*** THE INPUT ***

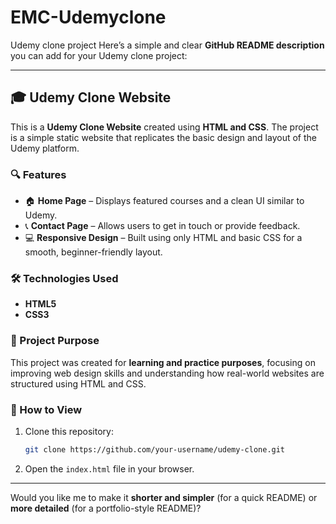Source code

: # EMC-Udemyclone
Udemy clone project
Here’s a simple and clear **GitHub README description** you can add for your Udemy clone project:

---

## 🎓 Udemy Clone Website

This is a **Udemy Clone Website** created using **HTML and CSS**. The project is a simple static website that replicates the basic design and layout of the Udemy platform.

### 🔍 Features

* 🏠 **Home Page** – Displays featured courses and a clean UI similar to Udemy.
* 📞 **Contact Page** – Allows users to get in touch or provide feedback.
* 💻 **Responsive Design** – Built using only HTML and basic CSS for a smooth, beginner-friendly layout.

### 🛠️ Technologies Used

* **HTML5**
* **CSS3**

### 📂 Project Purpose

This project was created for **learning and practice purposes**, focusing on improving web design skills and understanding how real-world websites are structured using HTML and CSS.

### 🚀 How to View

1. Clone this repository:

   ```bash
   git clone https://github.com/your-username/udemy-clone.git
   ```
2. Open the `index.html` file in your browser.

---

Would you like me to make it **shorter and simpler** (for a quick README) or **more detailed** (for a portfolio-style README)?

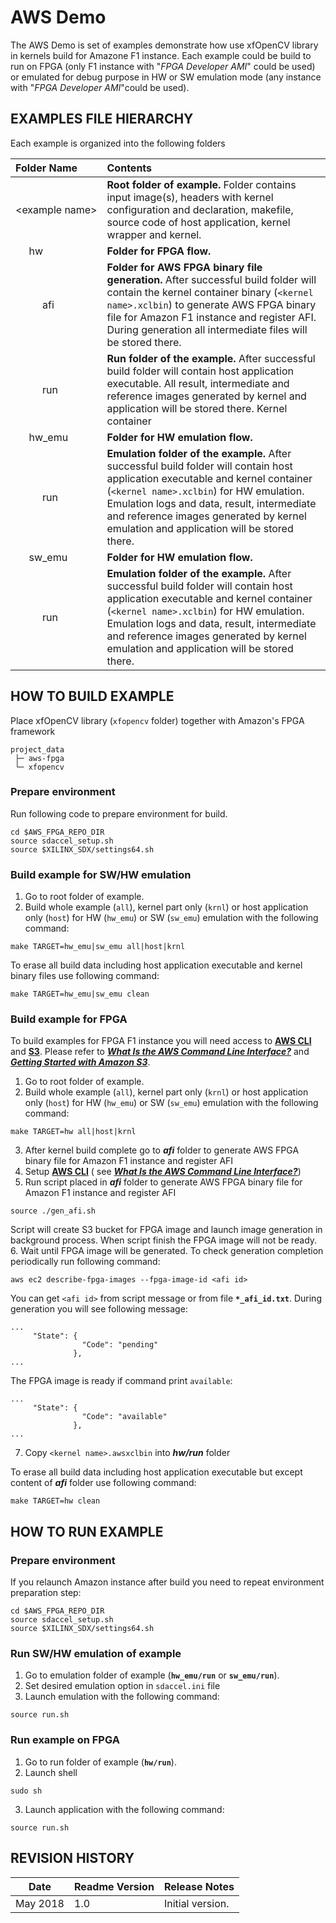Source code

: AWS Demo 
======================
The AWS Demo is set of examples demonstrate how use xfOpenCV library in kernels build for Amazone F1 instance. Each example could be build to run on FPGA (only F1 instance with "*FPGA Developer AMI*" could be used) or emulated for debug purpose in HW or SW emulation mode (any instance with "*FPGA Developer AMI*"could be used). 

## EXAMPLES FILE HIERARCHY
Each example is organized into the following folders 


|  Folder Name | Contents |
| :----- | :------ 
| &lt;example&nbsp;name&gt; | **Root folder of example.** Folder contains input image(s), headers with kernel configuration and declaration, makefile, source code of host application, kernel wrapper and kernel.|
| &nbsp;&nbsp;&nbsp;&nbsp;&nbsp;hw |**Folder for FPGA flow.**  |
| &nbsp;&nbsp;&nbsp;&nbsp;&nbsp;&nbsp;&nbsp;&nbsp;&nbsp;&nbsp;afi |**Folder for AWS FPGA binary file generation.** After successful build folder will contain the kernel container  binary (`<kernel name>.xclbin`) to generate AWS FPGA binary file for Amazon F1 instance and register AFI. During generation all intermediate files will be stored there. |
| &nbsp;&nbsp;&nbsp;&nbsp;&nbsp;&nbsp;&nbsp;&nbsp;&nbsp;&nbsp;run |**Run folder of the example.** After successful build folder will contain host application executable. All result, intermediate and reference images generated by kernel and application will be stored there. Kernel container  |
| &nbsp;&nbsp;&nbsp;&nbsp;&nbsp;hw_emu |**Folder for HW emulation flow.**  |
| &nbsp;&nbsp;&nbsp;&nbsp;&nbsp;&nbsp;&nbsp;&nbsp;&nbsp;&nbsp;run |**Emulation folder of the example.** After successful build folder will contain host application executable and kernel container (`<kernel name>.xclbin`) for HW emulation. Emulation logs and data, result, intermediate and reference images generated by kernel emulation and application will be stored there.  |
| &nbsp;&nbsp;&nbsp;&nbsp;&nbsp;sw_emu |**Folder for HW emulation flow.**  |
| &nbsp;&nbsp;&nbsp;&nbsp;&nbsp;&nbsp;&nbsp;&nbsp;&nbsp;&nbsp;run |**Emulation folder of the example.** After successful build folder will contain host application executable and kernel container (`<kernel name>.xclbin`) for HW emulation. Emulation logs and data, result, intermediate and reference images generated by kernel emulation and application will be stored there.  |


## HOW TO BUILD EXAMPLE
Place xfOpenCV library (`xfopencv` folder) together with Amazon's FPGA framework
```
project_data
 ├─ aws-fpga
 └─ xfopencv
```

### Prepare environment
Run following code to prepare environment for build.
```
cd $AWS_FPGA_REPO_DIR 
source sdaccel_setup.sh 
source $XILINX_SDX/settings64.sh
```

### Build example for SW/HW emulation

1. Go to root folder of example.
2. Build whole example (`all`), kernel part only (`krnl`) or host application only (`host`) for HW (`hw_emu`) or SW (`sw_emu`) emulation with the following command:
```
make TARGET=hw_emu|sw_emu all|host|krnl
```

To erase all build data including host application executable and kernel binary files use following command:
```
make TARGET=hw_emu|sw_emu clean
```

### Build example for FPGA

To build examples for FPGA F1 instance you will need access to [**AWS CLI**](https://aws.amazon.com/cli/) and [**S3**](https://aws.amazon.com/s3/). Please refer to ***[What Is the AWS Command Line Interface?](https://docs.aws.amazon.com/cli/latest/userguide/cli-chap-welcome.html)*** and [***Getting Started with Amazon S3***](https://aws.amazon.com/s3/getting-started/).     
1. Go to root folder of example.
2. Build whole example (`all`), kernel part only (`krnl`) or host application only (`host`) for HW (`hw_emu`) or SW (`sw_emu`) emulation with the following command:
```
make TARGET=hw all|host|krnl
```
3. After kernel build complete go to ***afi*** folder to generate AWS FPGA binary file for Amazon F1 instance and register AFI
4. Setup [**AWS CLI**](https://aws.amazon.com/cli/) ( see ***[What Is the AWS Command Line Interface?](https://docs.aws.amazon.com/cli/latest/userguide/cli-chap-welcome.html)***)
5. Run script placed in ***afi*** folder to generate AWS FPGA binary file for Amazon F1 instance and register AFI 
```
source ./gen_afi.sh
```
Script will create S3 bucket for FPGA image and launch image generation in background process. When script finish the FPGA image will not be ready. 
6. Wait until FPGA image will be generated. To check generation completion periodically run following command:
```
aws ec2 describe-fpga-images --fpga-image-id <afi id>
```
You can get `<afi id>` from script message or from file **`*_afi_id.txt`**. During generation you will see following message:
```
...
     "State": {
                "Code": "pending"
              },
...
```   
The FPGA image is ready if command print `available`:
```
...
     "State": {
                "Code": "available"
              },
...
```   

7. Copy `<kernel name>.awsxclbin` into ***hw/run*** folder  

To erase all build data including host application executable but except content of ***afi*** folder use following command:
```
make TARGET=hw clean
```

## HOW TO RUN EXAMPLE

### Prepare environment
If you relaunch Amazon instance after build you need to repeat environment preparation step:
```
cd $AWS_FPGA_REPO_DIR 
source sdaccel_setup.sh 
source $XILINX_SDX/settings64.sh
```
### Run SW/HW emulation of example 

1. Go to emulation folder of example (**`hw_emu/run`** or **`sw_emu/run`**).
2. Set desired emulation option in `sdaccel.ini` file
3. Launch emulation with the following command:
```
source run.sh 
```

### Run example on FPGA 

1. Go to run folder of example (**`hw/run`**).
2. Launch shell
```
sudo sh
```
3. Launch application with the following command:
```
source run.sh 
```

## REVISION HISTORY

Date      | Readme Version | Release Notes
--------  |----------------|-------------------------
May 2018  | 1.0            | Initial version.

*** End of THE INPUT ***

Every line above that holds the word "library" should be copied out.

The AWS Demo is set of examples demonstrate how use xfOpenCV library in kernels build for Amazone F1 instance. Each example could be build to run on FPGA (only F1 instance with "*FPGA Developer AMI*" could be used) or emulated for debug purpose in HW or SW emulation mode (any instance with "*FPGA Developer AMI*"could be used). 
Place xfOpenCV library (`xfopencv` folder) together with Amazon's FPGA framework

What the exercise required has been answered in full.